Saturday, February 9, 2013

"Make her be served a good meal."

A necropolis of the ancient kingdom of Kush, neighbour to the Egyptian kingdom, appears to have a hybrid of two styles: the local tradition of circular tumulus construction and Egyptian pyramids. These densely packed gravesites vary in size, and one even has a tablet wishing grandma good meals in the afterlife. The combination of cultures here is interesting.

From Live Science. The Kushite necropolis.

The inner circles of these pyramids offer no structural support, leading the authors to suggest they come from a local style. They say that only one pyramid outside of the Sedeinga site follows this style. Having just completed the monument analysis project and thinking about our modern grave-markers and their susceptibility to style, I can't help but see this necropolis in the same terms. I can imagine wealthy Kushites influenced by the Egyptians, perhaps wanting those powerful pyramids to reflect their own wealth. Eventually, the style becomes so popular that even a child is buried next to a 30-inch wide pyramid and Sedeinga is suddenly a dense graveyard of tumulus-pyramid hybrid monuments.

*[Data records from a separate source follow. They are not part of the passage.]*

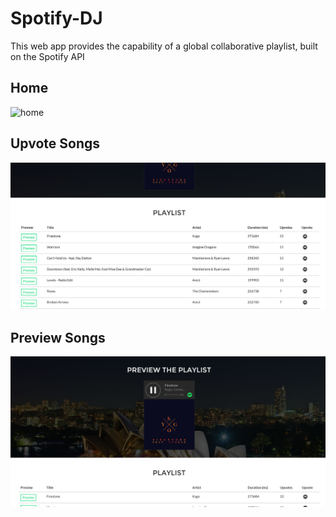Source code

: # Spotify-DJ

This web app provides the capability of a global collaborative playlist, built on the Spotify API

## Home
![home](img/home.png)

## Upvote Songs
![playlist](img/playlistlist.png)

## Preview Songs
![playlist](img/playlist.png)
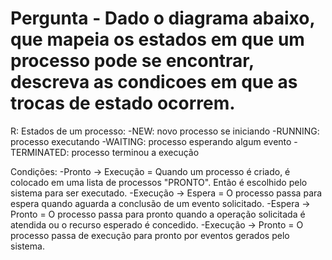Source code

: # Pergunta - Dado o diagrama abaixo, que mapeia os estados em que um processo pode se encontrar, descreva as condicoes em que as trocas de estado ocorrem.

R: Estados de um processo:
  -NEW: novo processo se iniciando
  -RUNNING: processo executando
  -WAITING: processo esperando algum evento
  -TERMINATED: processo terminou a execução
 
  Condições:
  -Pronto -> Execução = Quando um processo é criado, é colocado em uma lista de processos "PRONTO". Então é escolhido pelo sistema para ser executado.
  -Execução -> Espera = O processo passa para espera quando aguarda a conclusão de um evento solicitado.
  -Espera -> Pronto = O processo passa para pronto quando a operação solicitada é atendida ou o recurso esperado é concedido.
  -Execução -> Pronto = O processo passa de execução para pronto por eventos gerados pelo sistema.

The few artifacts described in the article make this seem more like an ancient graveyard than an ominous-sounding necropolis. Offerings for grandma, prayers to Isis, Osiris, and Anubis on behalf of loved ones; they don't sound much different than Ronald Kendrick's gravestone at St. Luke's cemetery. I hope we find more sites like Sedeinga.

1 comment:

  1. This is really cool! I had never heard of this site before so thanks for sharing it. I think it's super interesting to see how cultures interact with one another, borrowing and trading ideas, and ultimately making something new out of it. I also like the bit about grandma. I think sometimes with impressive monuments like these we forget the personal connections involved, that they are commemorations of lost loved ones not just cool archaeological finds.